Je veux désormais aborder la question de la lutte contre la fraude et l’évasion fiscales, sujet qui m’est cher.
Évoquons tout d’abord le parquet national financier, dont le budget relève du programme 166, mais dont il n’est pas fait mention dans le document de politique transversale sur la fraude et l’évasion fiscales. Pourtant, le PNF joue un rôle majeur en la matière. J’en ai fait l’observation au ministre des comptes publics. Il serait donc utile que le PNF figure dans ce document transversal et fasse l’objet d’un traitement à part dans le projet annuel de performances de la mission. En outre, il convient de lui affecter des moyens complémentaires.
Par ailleurs, je signale que le PNF n’accepte pas de parlementaires en stage, pour une raison de confidentialité, j’imagine. Il serait néanmoins positif que de tels stages soient possibles ou que nous puissions y faire des visites, comme nous le faisons dans d’autres organismes. Je peux citer d’ores et déjà deux candidates : Mme de La Gontrie et moi-même ; nous avions eu l’occasion d’évoquer la question en commission des lois voilà quelques années. §Nous sommes prêtes à jurer nos grands dieux de ne révéler aucun secret ! Ces stages seraient utiles, tant cette structure joue un rôle important en matière de lutte contre la fraude et l’évasion fiscales.
En tout cas, je le répète, le minimum serait de faire figurer son budget dans le document transversal sur la fraude et l’évasion fiscales.
J’aborde maintenant la question des moyens relatifs au traitement des conventions judiciaires d’intérêt public. Ces moyens sont probablement importants et il convient qu’ils figurent dans le document transversal, parce que ces conventions constituent finalement, pour ceux qui ont fraudé, une manière d’échapper à la justice. En tous les cas, elles suscitent de nombreuses critiques. Elles doivent donc figurer, aussi, d’une façon ou d’une autre, dans le document transversal, qui est l’alpha et l’oméga du contrôle parlementaire en matière de lutte contre la fraude et l’évasion fiscales.

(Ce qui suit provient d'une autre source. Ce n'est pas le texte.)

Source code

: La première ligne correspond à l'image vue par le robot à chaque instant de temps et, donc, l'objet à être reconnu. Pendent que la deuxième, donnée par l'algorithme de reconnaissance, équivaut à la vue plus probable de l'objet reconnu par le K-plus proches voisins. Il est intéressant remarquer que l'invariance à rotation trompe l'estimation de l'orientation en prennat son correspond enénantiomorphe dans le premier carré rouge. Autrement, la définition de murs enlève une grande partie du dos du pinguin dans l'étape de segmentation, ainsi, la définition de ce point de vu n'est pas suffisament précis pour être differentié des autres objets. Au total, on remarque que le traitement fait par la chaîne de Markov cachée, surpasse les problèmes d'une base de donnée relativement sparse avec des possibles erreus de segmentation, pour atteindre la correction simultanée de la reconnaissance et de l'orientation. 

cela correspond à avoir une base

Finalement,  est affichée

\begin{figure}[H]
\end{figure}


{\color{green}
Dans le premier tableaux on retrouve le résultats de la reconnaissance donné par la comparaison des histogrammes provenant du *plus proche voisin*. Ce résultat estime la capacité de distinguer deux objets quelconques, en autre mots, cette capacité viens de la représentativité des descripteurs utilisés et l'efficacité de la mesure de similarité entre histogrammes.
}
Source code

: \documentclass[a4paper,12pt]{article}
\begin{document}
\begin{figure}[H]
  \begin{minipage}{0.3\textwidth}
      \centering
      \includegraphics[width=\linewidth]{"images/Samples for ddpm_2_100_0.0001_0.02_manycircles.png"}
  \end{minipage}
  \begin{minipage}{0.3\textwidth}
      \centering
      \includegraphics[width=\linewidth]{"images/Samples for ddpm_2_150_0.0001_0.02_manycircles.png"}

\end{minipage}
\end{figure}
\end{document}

J’appelle également votre attention, monsieur le garde des sceaux, sur un amendement de Dominique Vérien, qui vise à revaloriser le montant de l’aide juridictionnelle, afin de mettre en application certaines préconisations du rapport Plan rouge VIF, relatif au traitement des victimes de violences intrafamiliales. Il s’agit en l’occurrence de l’ordonnance de protection, en particulier de la rémunération des commissaires de justice. En effet, la rémunération des huissiers ne peut pas être prise en charge par l’aide juridictionnelle. Dominique Vérien a déposé un amendement tendant à corriger ce problème et nous le soutiendrons.

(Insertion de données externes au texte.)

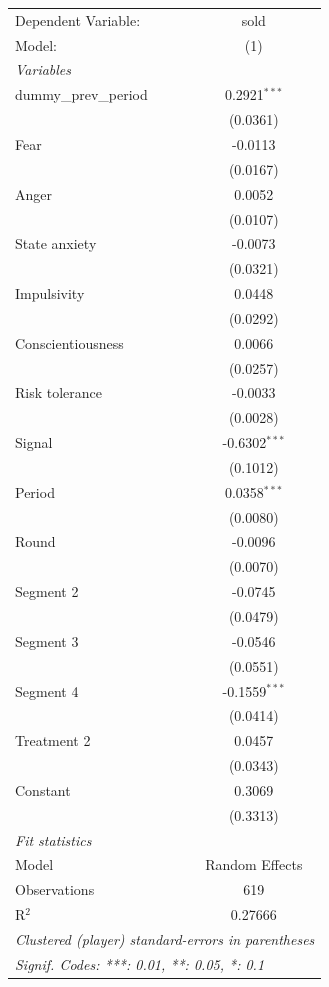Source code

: 
\begingroup
\centering
\scriptsize
\begin{tabular}{lc}
   \tabularnewline \midrule \midrule
   Dependent Variable: & sold\\
   Model:              & (1)\\
   \midrule
   \emph{Variables}\\
   dummy\_prev\_period & 0.2921$^{***}$\\
                       & (0.0361)\\
   Fear                & -0.0113\\
                       & (0.0167)\\
   Anger               & 0.0052\\
                       & (0.0107)\\
   State anxiety       & -0.0073\\
                       & (0.0321)\\
   Impulsivity         & 0.0448\\
                       & (0.0292)\\
   Conscientiousness   & 0.0066\\
                       & (0.0257)\\
   Risk tolerance      & -0.0033\\
                       & (0.0028)\\
   Signal              & -0.6302$^{***}$\\
                       & (0.1012)\\
   Period              & 0.0358$^{***}$\\
                       & (0.0080)\\
   Round               & -0.0096\\
                       & (0.0070)\\
   Segment 2           & -0.0745\\
                       & (0.0479)\\
   Segment 3           & -0.0546\\
                       & (0.0551)\\
   Segment 4           & -0.1559$^{***}$\\
                       & (0.0414)\\
   Treatment 2         & 0.0457\\
                       & (0.0343)\\
   Constant            & 0.3069\\
                       & (0.3313)\\
   \midrule
   \emph{Fit statistics}\\
   Model              & Random Effects\\
   Observations       & 619\\
   R$^2$              & 0.27666\\
   \midrule \midrule
   \multicolumn{2}{l}{\emph{Clustered (player) standard-errors in parentheses}}\\
   \multicolumn{2}{l}{\emph{Signif. Codes: ***: 0.01, **: 0.05, *: 0.1}}\\
\end{tabular}
\par\endgroup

Enfin, je profite de cette discussion pour évoquer la question de la dématérialisation et de l’ouverture au public de l’ensemble des décisions judiciaires, y compris quand elles sont encore susceptibles de recours, car cela pose un problème de protection des données. Le chantier est d’ampleur, il s’agit d’un sujet extrêmement important, mais qui soulève un certain nombre de difficultés. Sans doute, ce n’est ni le lieu ni le moment d’en parler, mais, puisque le ministère dispose d’un budget substantiel pour l’informatisation et la modernisation de ses procédures, je signale que, si la dématérialisation des décisions de justice est une bonne idée, il convient de veiller à ce qu’elles ne soient pas susceptibles de faire l’objet d’un recours. Cela peut poser un certain nombre de problèmes en matière de protection des données.
Sous ces réserves, le groupe Union Centriste votera les crédits de cette mission.